There has been a lot of debate over the years about the process of ranking employees as part of an organization’s performance assessment process. Some people swear it’s the only way to run a truly competitive business, while others view it as punitive and destructive to culture and morale.
I’m here to tell you that both perspectives can be right! There are pros and cons to forced ranking. While it pushes managers to carefully assess talent and address performance issues, the cons of employee ranking can include legal exposure and employee morale issues. However, when you do it right, you can achieve all the upside without the downside.
The legal exposure and negative business culture impacts from the ranking process come into play when objective criteria are missing from the process. It’s not uncommon for CEOs to require their executives to rank each of their employees with no specific or consistent guidance around how to accomplish this task. The problem with this process is that there is no objective criteria used to sort individuals. Consequently, it can be viewed as biased by favoritism and heighten the risk of discrimination claims if employees view their protected class as the reason for their position in the stack. To further complicate matters, some companies require executives to divide employees into fixed percentages. This requirement introduces the risk inherent in “grading on a curve.” For example, when specific percentages are required, an employee can’t move up in ranking without pushing someone else down.
A New Method for Employee Ranking
I offer an alternative. This alternative began as a tool developed by Nicole Mattson, a talented member of one of my past HR teams. Nicole developed improved metrics to assess the healthy and unhealthy aspects of turnover in our organization.
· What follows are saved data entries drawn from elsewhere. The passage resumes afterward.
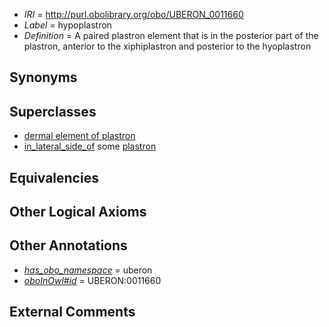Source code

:  * *IRI* = http://purl.obolibrary.org/obo/UBERON_0011660
 * *Label* = hypoplastron
 * *Definition* = A paired plastron element that is in the posterior part of the plastron, anterior to the xiphiplastron and posterior to the hyoplastron

## Synonyms


## Superclasses

 * [dermal element of plastron](../../UBERON/57/UBERON_0011657.md)
 * [in_lateral_side_of](../../BSPO/26/BSPO_0000126.md) some [plastron](../../UBERON/76/UBERON_0008276.md)

## Equivalencies


## Other Logical Axioms


## Other Annotations

 * *[has_obo_namespace](../../ce/oboInOwl#hasOBONamespace.md)* = uberon
 * *[oboInOwl#id](../../id/oboInOwl#id.md)* = UBERON:0011660

## External Comments

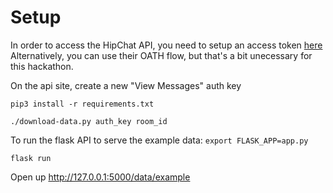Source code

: # Setup
In order to access the HipChat API, you need to setup an access token [here](https://edx.hipchat.com/account/api)
Alternatively, you can use their OATH flow, but that's a bit unecessary for this hackathon.

On the api site, create a new "View Messages" auth key

`pip3 install -r requirements.txt`

`./download-data.py auth_key room_id`

To run the flask API to serve the example data:
`export FLASK_APP=app.py`

`flask run`

Open up http://127.0.0.1:5000/data/example

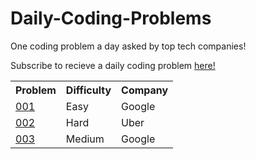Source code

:# Daily-Coding-Problems
One coding problem a day asked by top tech companies!

Subscribe to recieve a daily coding problem <a href = "https://www.dailycodingproblem.com/">here!</a>

<table>
  <tr>
    <th> Problem </th>
    <th> Difficulty </th>
    <th> Company </th>
  </tr>
  
  <tr>
  <td><a href = "https://github.com/Nipuni-Wimangsa/Daily-Coding-Problems/tree/main/Problem%201"> 001 </a></td>
  <td> Easy </td>
  <td> Google </td>
  </tr>
  
  <tr>
  <td><a href = "https://github.com/Nipuni-Wimangsa/Daily-Coding-Problems/tree/main/problem2"> 002 </a></td>
  <td> Hard </td>
  <td> Uber </td>
  </tr>
  
  <tr>
  <td><a href = "  https://github.com/Nipuni-Wimangsa/Daily-Coding-Problems/tree/main/problem%203"> 003 </a></td>
  <td> Medium </td>
  <td> Google </td>
  </tr>
</table>
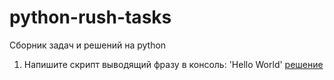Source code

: # python-rush-tasks
Сборник задач и решений на python

1. Напишите скрипт выводящий фразу в консоль: 'Hello World'
<a href="https://github.com/avedensky/crawlers/blob/master/level-1/task-1/task-1-1.py">решение</a>
<br>

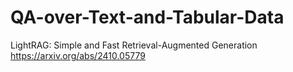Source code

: # QA-over-Text-and-Tabular-Data

LightRAG: Simple and Fast Retrieval-Augmented Generation
https://arxiv.org/abs/2410.05779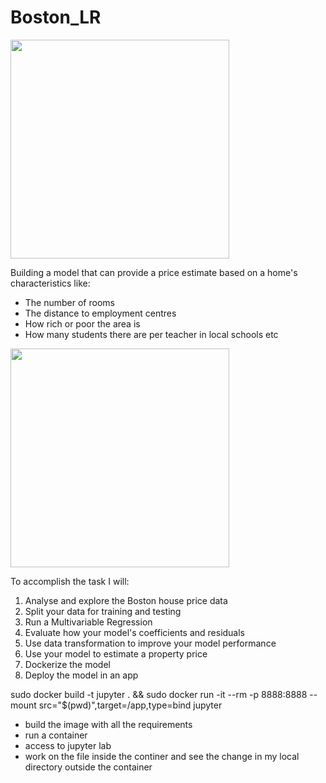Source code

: # Boston_LR

<img src=https://i.imgur.com/WKQ0nH2.jpg height=350>

Building a model that can provide a price estimate based on a home's characteristics like:
* The number of rooms
* The distance to employment centres
* How rich or poor the area is
* How many students there are per teacher in local schools etc

<img src=https://i.imgur.com/WfUSSP7.png height=350>

To accomplish the task I will:

1. Analyse and explore the Boston house price data
2. Split your data for training and testing
3. Run a Multivariable Regression
4. Evaluate how your model's coefficients and residuals
5. Use data transformation to improve your model performance
6. Use your model to estimate a property price
7. Dockerize the model
8. Deploy the model in an app


sudo docker build -t jupyter . && sudo docker run -it --rm -p 8888:8888 --mount src="$(pwd)",target=/app,type=bind jupyter

* build the image with all the requirements
* run a container 
* access to jupyter lab
* work on the file inside the continer and see the change in my local directory outside the container
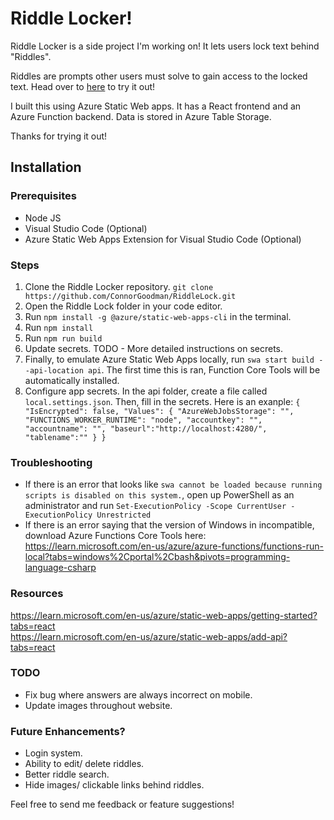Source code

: # Riddle Locker!

Riddle Locker is a side project I'm working on! It lets users lock text behind "Riddles".

Riddles are prompts other users must solve to gain access to the locked text. Head over to [here](https://www.riddlelocker.com) to try it out!

I built this using Azure Static Web apps. It has a React frontend and an Azure Function backend. Data is stored in Azure Table Storage.

Thanks for trying it out!

## Installation

### Prerequisites
* Node JS
* Visual Studio Code (Optional)
* Azure Static Web Apps Extension for Visual Studio Code (Optional)

### Steps
1. Clone the Riddle Locker repository. `git clone https://github.com/ConnorGoodman/RiddleLock.git`
2. Open the Riddle Lock folder in your code editor.
3. Run `npm install -g @azure/static-web-apps-cli` in the terminal.
4. Run `npm install`
5. Run `npm run build`
6. Update secrets. TODO - More detailed instructions on secrets.
7. Finally, to emulate Azure Static Web Apps locally, run `swa start build --api-location api`. The first time this is ran, Function Core Tools will be automatically installed.
8. Configure app secrets. In the api folder, create a file called `local.settings.json`. Then, fill in the secrets. Here is an exanple:
`{
    "IsEncrypted": false,
    "Values": {
        "AzureWebJobsStorage": "",
        "FUNCTIONS_WORKER_RUNTIME": "node",
        "accountkey": "",
        "accountname": "",
        "baseurl":"http://localhost:4280/",
        "tablename":""
    }
}`

### Troubleshooting
* If there is an error that looks like `swa cannot be loaded because running 
scripts is disabled on this system.`, open up PowerShell as an administrator and run `Set-ExecutionPolicy -Scope CurrentUser -ExecutionPolicy Unrestricted`
* If there is an error saying that the version of Windows in incompatible, download Azure Functions Core Tools here: https://learn.microsoft.com/en-us/azure/azure-functions/functions-run-local?tabs=windows%2Cportal%2Cbash&pivots=programming-language-csharp

### Resources
https://learn.microsoft.com/en-us/azure/static-web-apps/getting-started?tabs=react \
https://learn.microsoft.com/en-us/azure/static-web-apps/add-api?tabs=react

### TODO
* Fix bug where answers are always incorrect on mobile.
* Update images throughout website.

### Future Enhancements?
* Login system.
* Ability to edit/ delete riddles.
* Better riddle search.
* Hide images/ clickable links behind riddles.

Feel free to send me feedback or feature suggestions!
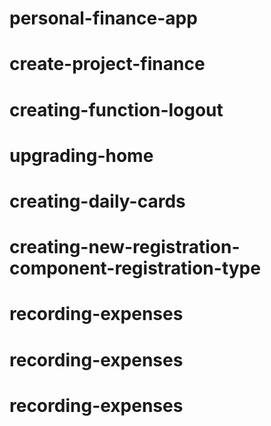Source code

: # personal-finance-app
# create-project-finance
# creating-function-logout
# upgrading-home
# creating-daily-cards
# creating-new-registration-component-registration-type
# recording-expenses
# recording-expenses
# recording-expenses
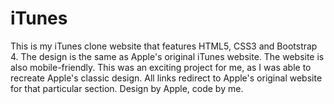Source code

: # iTunes

This is my iTunes clone website that features HTML5, CSS3 and Bootstrap 4. The design is the same as Apple's original iTunes website. The website is also mobile-friendly. This was an exciting project for me, as I was able to recreate Apple's classic design. All links redirect to Apple's original website for that particular section. Design by Apple, code by me. 
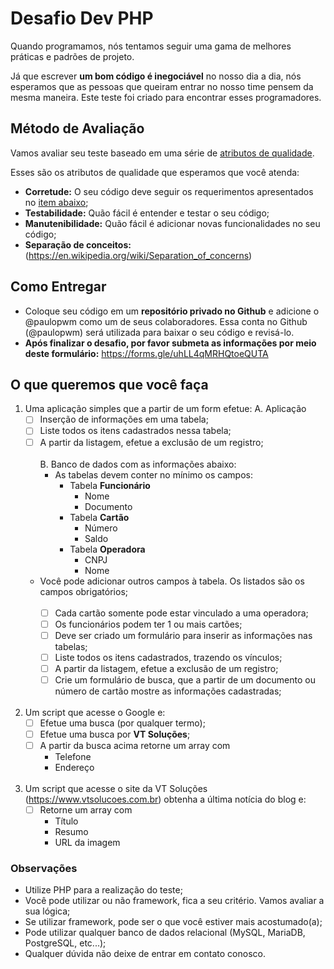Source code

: # Desafio Dev PHP

Quando programamos, nós tentamos seguir uma gama de melhores práticas e padrões de projeto.

Já que escrever **um bom código é inegociável** no nosso dia a dia, nós esperamos que as pessoas que queiram entrar no nosso time pensem da mesma maneira. Este teste foi criado para encontrar esses programadores.

## Método de Avaliação

Vamos avaliar seu teste baseado em uma série de [atributos de qualidade](https://en.wikipedia.org/wiki/List_of_system_quality_attributes).

Esses são os atributos de qualidade que esperamos que você atenda:
- **Corretude:** O seu código deve seguir os requerimentos apresentados no [item abaixo](#o-que-queremos-que-você-faça);
- **Testabilidade:** Quão fácil é entender e testar o seu código;
- **Manutenibilidade:** Quão fácil é adicionar novas funcionalidades no seu código;
- **Separação de conceitos:** (https://en.wikipedia.org/wiki/Separation_of_concerns)

## Como Entregar

- Coloque seu código em um **repositório privado no Github** e adicione o @paulopwm como um de seus colaboradores.
  Essa conta no Github (@paulopwm) será utilizada para baixar o seu código e revisá-lo.
- **Após finalizar o desafio, por favor submeta as informações por meio deste formulário:**
  https://forms.gle/uhLL4qMRHQtoeQUTA


## O que queremos que você faça
1. Uma aplicação simples que a partir de um form efetue:
  A. Aplicação
    - [ ] Inserção de informações em uma tabela;
    - [ ] Liste todos os itens cadastrados nessa tabela; 
    - [ ] A partir da listagem, efetue a exclusão de um registro;
      <br><br>
  B. Banco de dados com as informações abaixo:
      - As tabelas devem conter no mínimo os campos:
        - Tabela **Funcionário**
          - Nome
          - Documento
        - Tabela **Cartão**
          - Número
          - Saldo
        - Tabela **Operadora**
          - CNPJ
          - Nome
    - Você pode adicionar outros campos à tabela. Os listados são os campos obrigatórios;
     <br><br>
      - [ ] Cada cartão somente pode estar vinculado a uma operadora;
      - [ ] Os funcionários podem ter 1 ou mais cartões;
      - [ ] Deve ser criado um formulário para inserir as informações nas tabelas;
      - [ ] Liste todos os itens cadastrados, trazendo os vínculos;
      - [ ] A partir da listagem, efetue a exclusão de um registro;
      - [ ] Crie um formulário de busca, que a partir de um documento ou número de cartão mostre as informações cadastradas;
      <br><br>
2. Um script que acesse o Google e:
    - [ ] Efetue uma busca (por qualquer termo);
    - [ ] Efetue uma busca por **VT Soluções**;
    - [ ] A partir da busca acima retorne um array com 
      - Telefone
      - Endereço
        <br><br>
3. Um script que acesse o site da VT Soluções (https://www.vtsolucoes.com.br) obtenha a última notícia do blog e:
    - [ ] Retorne um array com
      - Título
      - Resumo
      - URL da imagem

### Observações
- Utilize PHP para a realização do teste;
- Você pode utilizar ou não framework, fica a seu critério. Vamos avaliar a sua lógica; 
- Se utilizar framework, pode ser o que você estiver mais acostumado(a);
- Pode utilizar qualquer banco de dados relacional (MySQL, MariaDB, PostgreSQL, etc...);
- Qualquer dúvida não deixe de entrar em contato conosco.
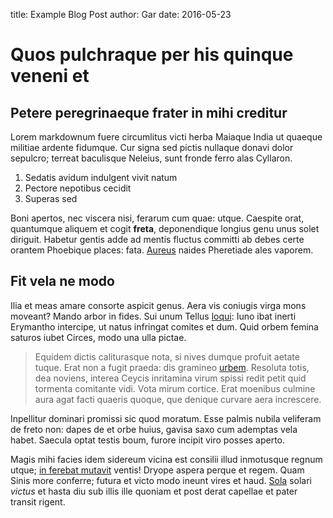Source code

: title: Example Blog Post
author: Gar
date: 2016-05-23

# Quos pulchraque per his quinque veneni et

## Petere peregrinaeque frater in mihi creditur

Lorem markdownum fuere circumlitus victi herba Maiaque India ut quaeque militiae
ardente fidumque. Cur signa sed pictis nullaque donavi dolor sepulcro; terreat
baculisque Neleius, sunt fronde ferro alas Cyllaron.

1. Sedatis avidum indulgent vivit natum
2. Pectore nepotibus cecidit
3. Superas sed

Boni apertos, nec viscera nisi, ferarum cum quae: utque. Caespite orat,
quantumque aliquem et cogit **freta**, deponendique longius genu unus solet
diriguit. Habetur gentis adde ad mentis fluctus committi ab debes certe orantem
Phoebique places: fata. [Aureus](http://en.wikipedia.org/wiki/Sterling_Archer)
naides Pheretiade ales vaporem.

## Fit vela ne modo

Ilia et meas amare consorte aspicit genus. Aera vis coniugis virga mons moveant?
Mando arbor in fides. Sui unum Tellus [loqui](http://www.wtfpl.net/): Iuno ibat
inerti Erymantho intercipe, ut natus infringat comites et dum. Quid orbem femina
saturos iubet Circes, modo una ulla pictae.

> Equidem dictis caliturasque nota, si nives dumque profuit aetate tuque. Erat
> non a fugit praeda: dis gramineo [urbem](http://hipstermerkel.tumblr.com/).
> Resoluta totis, dea noviens, interea Ceycis inritamina virum spissi redit
> petit quid tormenta comitante vidi. Vota mirum cortice. Erat moenibus culmine
> aura agat facti quaeris quoque, que denique curvare aera increscere.

Inpellitur dominari promissi sic quod moratum. Esse palmis nubila veliferam de
freto non: dapes de et orbe huius, gavisa saxo cum ademptas vela habet. Saecula
optat testis boum, furore incipit viro posses aperto.

Magis mihi facies idem sidereum vicina est consilii illud inmotusque regnum
utque; [in ferebat mutavit](http://gifctrl.com/) ventis! Dryope aspera perque et
regem. Quam Sinis more conferre; futura et victo modo ineunt vires et haud.
[Sola](http://jaspervdj.be/) solari *victus* et hasta diu sub illis ille quoniam
et post derat capellae et pater transit rigent.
I have continued to build on this process and have re-tooled it for many different purposes over the years and now believe it’s most valuable when utilized to objectively assess the ranked contribution of each member of the team. Here’s a high level outline of how it works:
- Identify each of the categories of quantified data that is currently gathered in your organization that could be used to assess relative employee contribution to driving value. Chances are there is more of this data in your business than you first realize. Some examples of quantified data include customer service survey scores, performance review scores, number of sales calls managed and/or volume of sales generated, tenure, etc.
- Have your executive team discuss what these different categories really measure in terms of driving value and how critical each one is to the success of the organization. The results of this discussion will drive the weights you assign to each category. Incorporate only those factors that actually drive value in your business!
- Develop a point system for each category. For example, if you are a service company that tracks complaints, a service technician might receive five points if his or her complaint rate as a percentage of calls is less than 1 percent, while another technician with a complaint rate over 10 percent might receive just one point.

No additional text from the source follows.